Data supplied →
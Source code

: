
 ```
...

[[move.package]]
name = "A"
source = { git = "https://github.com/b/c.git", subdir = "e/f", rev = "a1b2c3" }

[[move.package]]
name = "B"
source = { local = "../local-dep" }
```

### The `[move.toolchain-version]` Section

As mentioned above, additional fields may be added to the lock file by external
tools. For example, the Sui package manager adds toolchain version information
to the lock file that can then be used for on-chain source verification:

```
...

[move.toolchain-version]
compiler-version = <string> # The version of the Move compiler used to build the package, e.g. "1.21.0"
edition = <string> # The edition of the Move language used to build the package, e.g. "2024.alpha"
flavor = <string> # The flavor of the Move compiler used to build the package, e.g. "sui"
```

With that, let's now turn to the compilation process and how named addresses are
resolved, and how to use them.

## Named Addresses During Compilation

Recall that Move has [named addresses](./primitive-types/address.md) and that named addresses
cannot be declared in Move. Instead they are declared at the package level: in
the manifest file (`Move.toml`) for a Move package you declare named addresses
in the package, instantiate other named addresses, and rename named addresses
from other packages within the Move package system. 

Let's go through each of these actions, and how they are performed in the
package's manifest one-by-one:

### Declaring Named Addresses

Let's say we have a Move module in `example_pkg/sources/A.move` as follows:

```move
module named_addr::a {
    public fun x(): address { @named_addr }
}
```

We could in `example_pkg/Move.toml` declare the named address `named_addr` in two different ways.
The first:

==

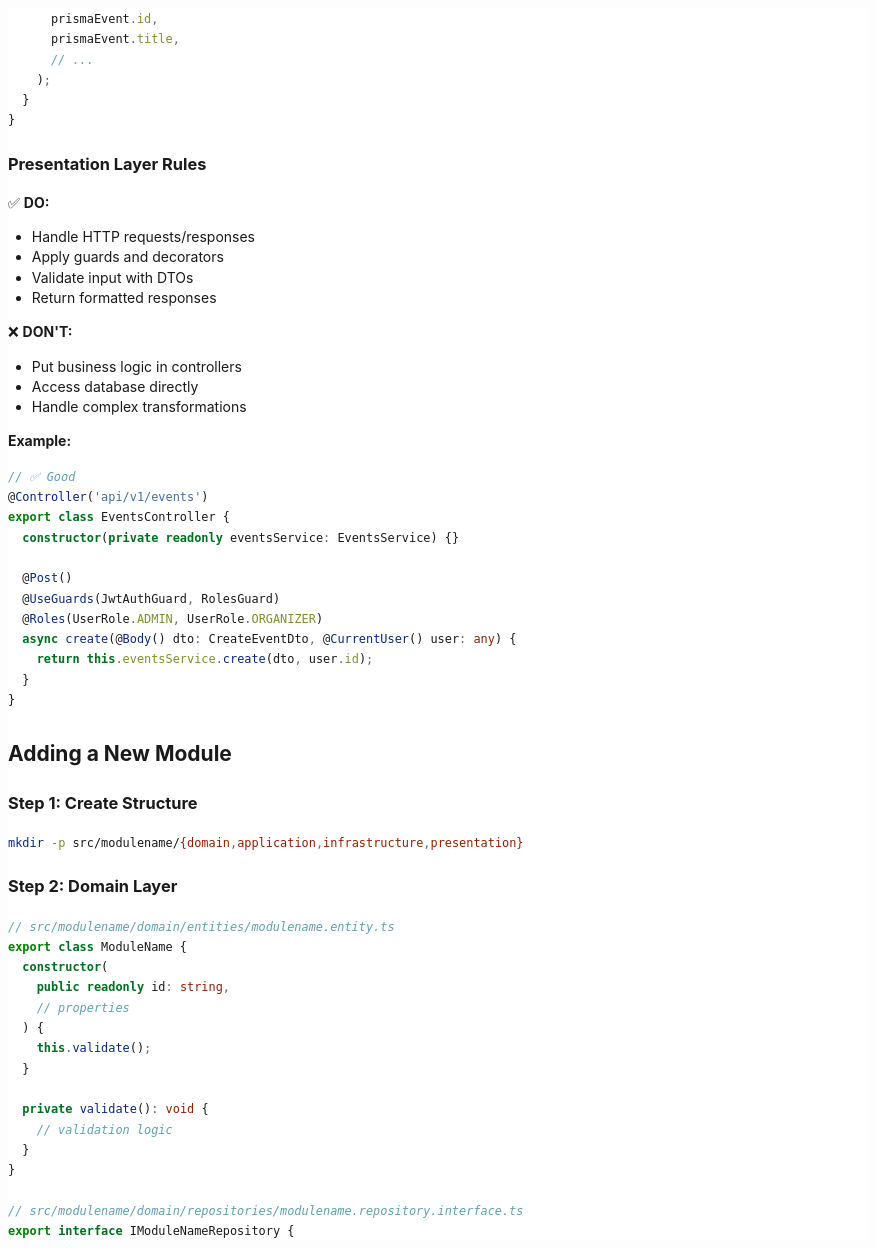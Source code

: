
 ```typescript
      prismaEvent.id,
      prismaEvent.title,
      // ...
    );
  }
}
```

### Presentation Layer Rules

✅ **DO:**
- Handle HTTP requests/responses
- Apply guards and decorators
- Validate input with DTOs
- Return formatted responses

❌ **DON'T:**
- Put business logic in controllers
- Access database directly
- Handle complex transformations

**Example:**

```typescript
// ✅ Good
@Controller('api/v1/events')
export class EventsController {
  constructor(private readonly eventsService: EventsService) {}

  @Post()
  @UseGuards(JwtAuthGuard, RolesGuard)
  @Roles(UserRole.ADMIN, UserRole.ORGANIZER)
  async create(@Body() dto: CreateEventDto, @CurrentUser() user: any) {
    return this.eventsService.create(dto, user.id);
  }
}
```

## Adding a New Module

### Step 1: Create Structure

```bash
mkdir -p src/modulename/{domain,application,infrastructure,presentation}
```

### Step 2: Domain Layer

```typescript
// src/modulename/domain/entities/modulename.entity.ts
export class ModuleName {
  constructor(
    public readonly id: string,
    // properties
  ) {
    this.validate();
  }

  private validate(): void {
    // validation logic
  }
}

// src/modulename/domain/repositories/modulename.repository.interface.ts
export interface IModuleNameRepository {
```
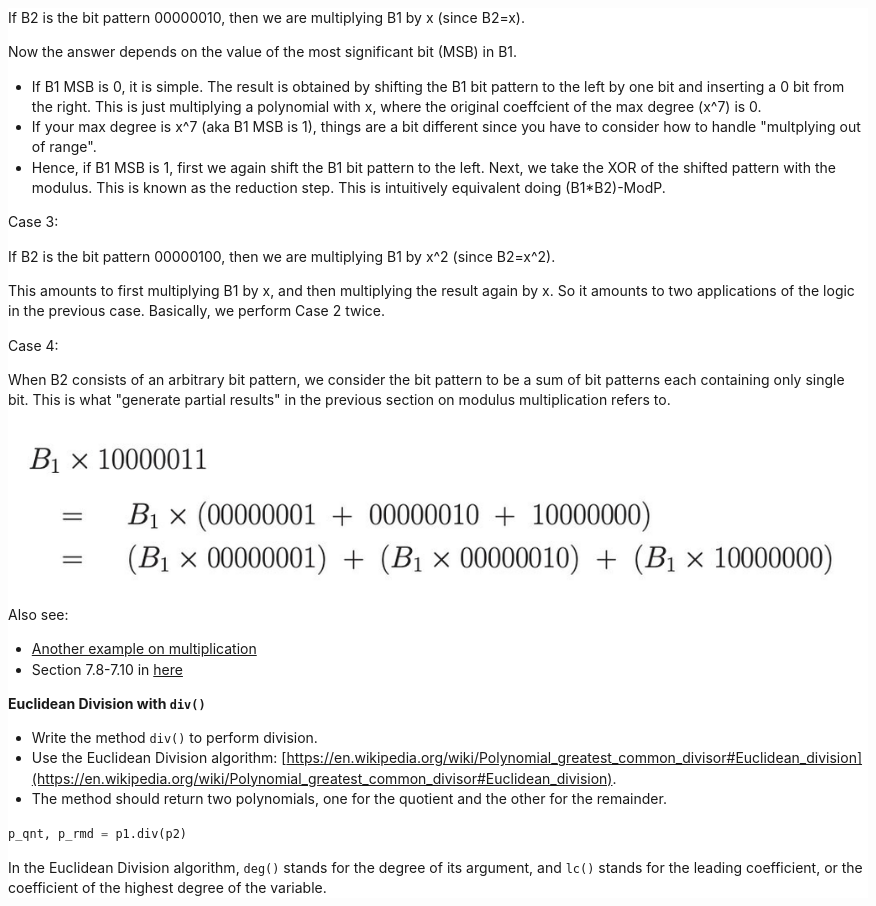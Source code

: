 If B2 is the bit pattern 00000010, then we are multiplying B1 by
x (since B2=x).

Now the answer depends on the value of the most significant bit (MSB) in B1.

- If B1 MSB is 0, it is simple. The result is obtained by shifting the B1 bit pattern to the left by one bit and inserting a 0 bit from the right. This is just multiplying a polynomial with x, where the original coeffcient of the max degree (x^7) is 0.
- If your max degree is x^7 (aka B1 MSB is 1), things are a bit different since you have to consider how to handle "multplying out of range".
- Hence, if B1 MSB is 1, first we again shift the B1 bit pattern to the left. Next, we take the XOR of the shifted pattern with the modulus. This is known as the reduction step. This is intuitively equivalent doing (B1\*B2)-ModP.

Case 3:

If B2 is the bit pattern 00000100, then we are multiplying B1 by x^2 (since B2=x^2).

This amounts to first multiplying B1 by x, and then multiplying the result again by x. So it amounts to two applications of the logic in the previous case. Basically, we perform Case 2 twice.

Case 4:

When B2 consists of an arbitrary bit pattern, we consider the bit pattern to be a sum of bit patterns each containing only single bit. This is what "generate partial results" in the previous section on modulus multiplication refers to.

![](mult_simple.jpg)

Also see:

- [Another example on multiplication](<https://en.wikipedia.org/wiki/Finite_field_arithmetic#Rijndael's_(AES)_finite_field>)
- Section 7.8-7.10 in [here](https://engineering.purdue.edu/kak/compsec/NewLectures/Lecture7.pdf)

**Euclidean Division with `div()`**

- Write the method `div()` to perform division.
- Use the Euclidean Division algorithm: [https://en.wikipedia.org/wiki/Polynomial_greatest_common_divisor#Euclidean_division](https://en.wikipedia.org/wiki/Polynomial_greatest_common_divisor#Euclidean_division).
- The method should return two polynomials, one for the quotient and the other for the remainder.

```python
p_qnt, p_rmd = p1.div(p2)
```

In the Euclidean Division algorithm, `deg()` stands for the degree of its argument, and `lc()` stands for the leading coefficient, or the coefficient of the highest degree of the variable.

Task requirements → When a line in the material includes the word "constructor", copy it out.

Exercise output →
  constructor(private readonly eventsService: EventsService) {}
  constructor(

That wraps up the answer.